Bernard Squarcini dit avoir agi dans le cadre de la loi de 1991 sur le secret des correspondances, en particulier de l'article 20 qui en autorise le contrôle aux "fins de défense des intérêts nationaux". La violation du secret des sources était donc justifiée en l'espèce, selon la défense.
Mais les juges d'instruction ont estimé que cet article "ne permet en aucun cas de recueillir des données individualisables, visant des personnes déterminées".
Violation "manifeste"
La révélation des déclarations de Patrice de Maistre lors de sa garde à vue "ne pouvait que justifier éventuellement" la saisine de la justice pour violation du secret de l'enquête, ont-ils ajouté. Selon les juges, s'agissant d'un journaliste, "aucun impératif prépondérant d'intérêt public ne pouvait justifier la collecte de ses factures détaillées".
L'ancien patron du renseignement "assume totalement la décision qu'il a prise et il n'entend pas se défausser, ce n'est pas son genre", a déclaré son avocat Patrick Maisonneuve. Pour lui, à la lumière de la loi de 1991, M. Squarcini a agi "en toute bonne foi" et "dans un cadre légal, à la demande de sa hiérarchie".
"Lorsqu'il y a une violation aussi manifeste au sein de l'appareil d'Etat, les investigations sont proportionnelles à l'atteinte au travail des policiers et du
parquet", a affirmé Me Maisonneuve.
L'affaire avait fait grand bruit lors de sa révélation et l'opposition avait critiqué, après sa mise en examen, le maintien en fonction de M. Squarcini, considéré comme proche du président Sarkozy.
Le grand artisan du rapprochement entre la Direction de sûreté du territoire (DST) et la Direction centrale des renseignements généraux, parents de la DCRI, a finalement été écarté de son poste en mai 2012, après le changement de majorité.
"Je suis le seul à qui Manuel Valls n'a rien proposé", a-t-il déclaré dans Libération de vendredi. "J'ai dit au ministre de l'Intérieur de m'appeler en cas de problèmes à l'étranger, mais il ne l'a jamais fait."

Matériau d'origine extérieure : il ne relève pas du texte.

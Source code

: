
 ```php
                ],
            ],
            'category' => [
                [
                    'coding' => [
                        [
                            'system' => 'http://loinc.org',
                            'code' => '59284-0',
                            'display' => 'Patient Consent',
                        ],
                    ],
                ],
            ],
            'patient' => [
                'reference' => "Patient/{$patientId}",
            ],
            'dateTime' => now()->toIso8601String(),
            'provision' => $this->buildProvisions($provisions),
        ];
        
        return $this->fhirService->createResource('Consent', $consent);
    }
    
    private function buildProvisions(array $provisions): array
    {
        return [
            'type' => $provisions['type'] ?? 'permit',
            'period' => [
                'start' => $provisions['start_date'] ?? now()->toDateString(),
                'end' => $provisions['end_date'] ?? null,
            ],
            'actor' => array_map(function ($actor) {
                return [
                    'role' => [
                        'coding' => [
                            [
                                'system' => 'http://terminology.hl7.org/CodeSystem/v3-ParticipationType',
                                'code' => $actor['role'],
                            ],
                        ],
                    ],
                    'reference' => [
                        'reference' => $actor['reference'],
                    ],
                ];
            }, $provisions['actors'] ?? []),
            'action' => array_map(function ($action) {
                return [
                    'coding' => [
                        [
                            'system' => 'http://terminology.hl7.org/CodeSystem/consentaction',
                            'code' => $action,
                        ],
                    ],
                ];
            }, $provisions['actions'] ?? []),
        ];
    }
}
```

Après avoir demandé sa mise en disponibilité début 2013, il a créé une société de conseil en sécurité et en intelligence économique, Kyrnos. Partie civile au procès, M. Sénat a toujours nié avoir transmis le PV au journaliste du Monde. Il est aujourd'hui procureur adjoint près le tribunal de grande instance
de Melun.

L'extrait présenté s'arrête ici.